Es war einmal ein Mann in einem Dorf, der hatte eine seltene Augenkrankheit. Der Mann war während seiner letzten dreißig Jahre blind gewesen. Eines Tages kam ein berühmter Arzt ins Dorf, dem man seinen Fall vorlegte. Der Doktor versicherte, dass der Mann mit einer Operation sein Augenlicht wieder zurückgewinnen könne. Seine Frau, die sich alt und hässlich fand, war dagegen.

ebd., S.229

Menschen lügen, weil sie Angst vor Veränderung haben. Sie haben Angst, nicht mehr geliebt zu werden, nicht mehr wichtig zu sein. Angst vor Veränderung zu haben bedeutet letztlich, kein Vertrauen ins Leben zu haben, nicht mehr MIT dem Fluss des Lebens zu schwimmen, sondern zu versuchen stehen zu bleiben, den Status Quo zu erhalten. Der Schrecken, den wir kennen, ist uns allemal lieber als das unbekannte Paradies.

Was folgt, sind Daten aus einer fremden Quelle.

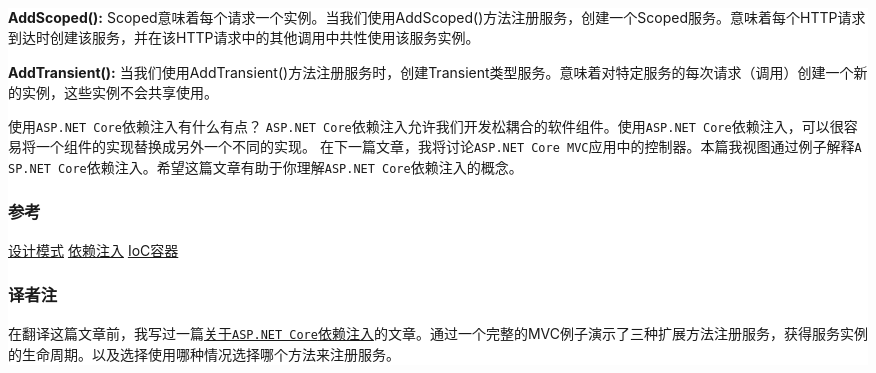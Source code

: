 <strong>AddScoped():</strong>
Scoped意味着每个请求一个实例。当我们使用AddScoped()方法注册服务，创建一个Scoped服务。意味着每个HTTP请求到达时创建该服务，并在该HTTP请求中的其他调用中共性使用该服务实例。

<strong>AddTransient():</strong>
当我们使用AddTransient()方法注册服务时，创建Transient类型服务。意味着对特定服务的每次请求（调用）创建一个新的实例，这些实例不会共享使用。

使用`ASP.NET Core`依赖注入有什么有点？
`ASP.NET Core`依赖注入允许我们开发松耦合的软件组件。使用`ASP.NET Core`依赖注入，可以很容易将一个组件的实现替换成另外一个不同的实现。
在下一篇文章，我将讨论`ASP.NET Core MVC`应用中的控制器。本篇我视图通过例子解释`ASP.NET Core`依赖注入。希望这篇文章有助于你理解`ASP.NET Core`依赖注入的概念。

### 参考
<a href="https://dotnettutorials.net/course/dot-net-design-patterns/">设计模式</a>
<a href="https://dotnettutorials.net/lesson/dependency-injection-design-pattern-csharp/">依赖注入</a>
<a href="https://dotnettutorials.net/lesson/introduction-to-inversion-of-control/">IoC容器</a>


### 译者注
在翻译这篇文章前，我写过一篇<a href="https://edsiongithub.github.io/2021/12/14/24/">关于`ASP.NET Core`依赖注入</a>的文章。通过一个完整的MVC例子演示了三种扩展方法注册服务，获得服务实例的生命周期。以及选择使用哪种情况选择哪个方法来注册服务。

Auf dem Besuch in einer kleinen Stadt kam ein Mann an einem kleinen Laden vorbei. Hinter einer dunklen Fensterscheibe sah er eine leere Auslage, was ihn bewog näherzutreten. Drinnen sah er nichts als einen Notenständer und darauf eine kleine Tafel mit der Aufschrift: Wahrheitsladen.

Neugierig betrat er den Laden und sah sich suchend um. Hinter dem Tresen lächelte ihn eine freundliche Verkäuferin an: „Was suchen Sie, mein Herr? Welche Wahrheit kann ich Ihnen anbieten: die halbe Wahrheit, die relative Wahrheit, die statistische Wahrheit oder die ganze Wahrheit?“

Ohne zu zögern, antwortete der Mann: „Die ganze Wahrheit. Ich bin all die Lügen und Falschheiten leid. Ich habe die Verallgemeinerungen und Rechtfertigungen satt, die Täuschungen und den Betrug.“

„Gut“, sagte die Verkäuferin, „wenn Sie sie gleich mitnehmen, dann ist der Preis für die ganze Wahrheit, dass Sie nie mehr in Frieden leben werden.“

Da lief dem Mann ein Schauer über den Rücken, denn er hatte nicht erwartet, dass die reine Wahrheit so viel kosten könnte. „O“, stotterte er, „vielen Dank…entschuldigen Sie…“, er machte kehrt und verließ das Geschäft.

Er war ein bisschen traurig, als ihm bewusst wurde, dass er immer noch nicht bereit war für die absolute Wahrheit, dass er immer noch ein paar Lügen brauchte, bei denen er sich erholen konnte, ein paar Mythen und Schönfärbereien, in die er sich flüchten konnte, ein paar Ausreden, um sich nicht mit sich selbst konfrontieren zu müssen…

„Vielleicht ein andermal“, dachte er.

nach: Jorge Bucay: Komm, ich erzähl dir eine Geschichte, Fischer, 21.Aufl. 2022, 257

Auf dem Weg dorthin helfen mir Geschichten, Geschichten wie die des Gestalttherapeuten Jorge Bucay.